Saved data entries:
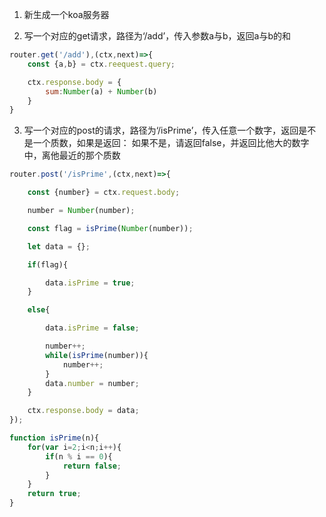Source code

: 1. 新生成一个koa服务器

2. 写一个对应的get请求，路径为‘/add’，传入参数a与b，返回a与b的和
```js
router.get('/add'),(ctx,next)=>{
    const {a,b} = ctx.reequest.query;

    ctx.response.body = {
        sum:Number(a) + Number(b)
    }
}
```

3. 写一个对应的post的请求，路径为‘/isPrime’，传入任意一个数字，返回是不是一个质数，如果是返回：     如果不是，请返回false，并返回比他大的数字中，离他最近的那个质数
```js
router.post('/isPrime',(ctx,next)=>{

    const {number} = ctx.request.body;

    number = Number(number);

    const flag = isPrime(Number(number));

    let data = {};

    if(flag){

        data.isPrime = true;
    }

    else{

        data.isPrime = false;

        number++;
        while(isPrime(number)){
            number++;
        }
        data.number = number;
    }

    ctx.response.body = data;
});

function isPrime(n){
    for(var i=2;i<n;i++){
        if(n % i == 0){
            return false;
        }
    }
    return true;
}
```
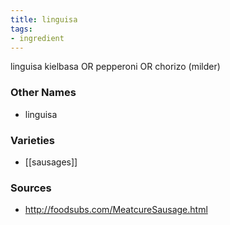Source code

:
 ```yaml
---
title: linguisa
tags:
- ingredient
---
```

linguisa kielbasa OR pepperoni OR chorizo (milder)

### Other Names

* linguisa

### Varieties

* [[sausages]]

### Sources
* http://foodsubs.com/MeatcureSausage.html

TASK OBJECTIVE: Without the pictures, return the whole of the data exactly as given.

SOLUTION TO THIS EXERCISE:
Source code

: 1. 新生成一个koa服务器

2. 写一个对应的get请求，路径为‘/add’，传入参数a与b，返回a与b的和
```js
router.get('/add'),(ctx,next)=>{
    const {a,b} = ctx.reequest.query;

    ctx.response.body = {
        sum:Number(a) + Number(b)
    }
}
```

3. 写一个对应的post的请求，路径为‘/isPrime’，传入任意一个数字，返回是不是一个质数，如果是返回：     如果不是，请返回false，并返回比他大的数字中，离他最近的那个质数
```js
router.post('/isPrime',(ctx,next)=>{

    const {number} = ctx.request.body;

    number = Number(number);

    const flag = isPrime(Number(number));

    let data = {};

    if(flag){

        data.isPrime = true;
    }

    else{

        data.isPrime = false;

        number++;
        while(isPrime(number)){
            number++;
        }
        data.number = number;
    }

    ctx.response.body = data;
});

function isPrime(n){
    for(var i=2;i<n;i++){
        if(n % i == 0){
            return false;
        }
    }
    return true;
}
```
Source code

:
 ```yaml
---
title: linguisa
tags:
- ingredient
---
```

linguisa kielbasa OR pepperoni OR chorizo (milder)

### Other Names

* linguisa

### Varieties

* [[sausages]]

### Sources
* http://foodsubs.com/MeatcureSausage.html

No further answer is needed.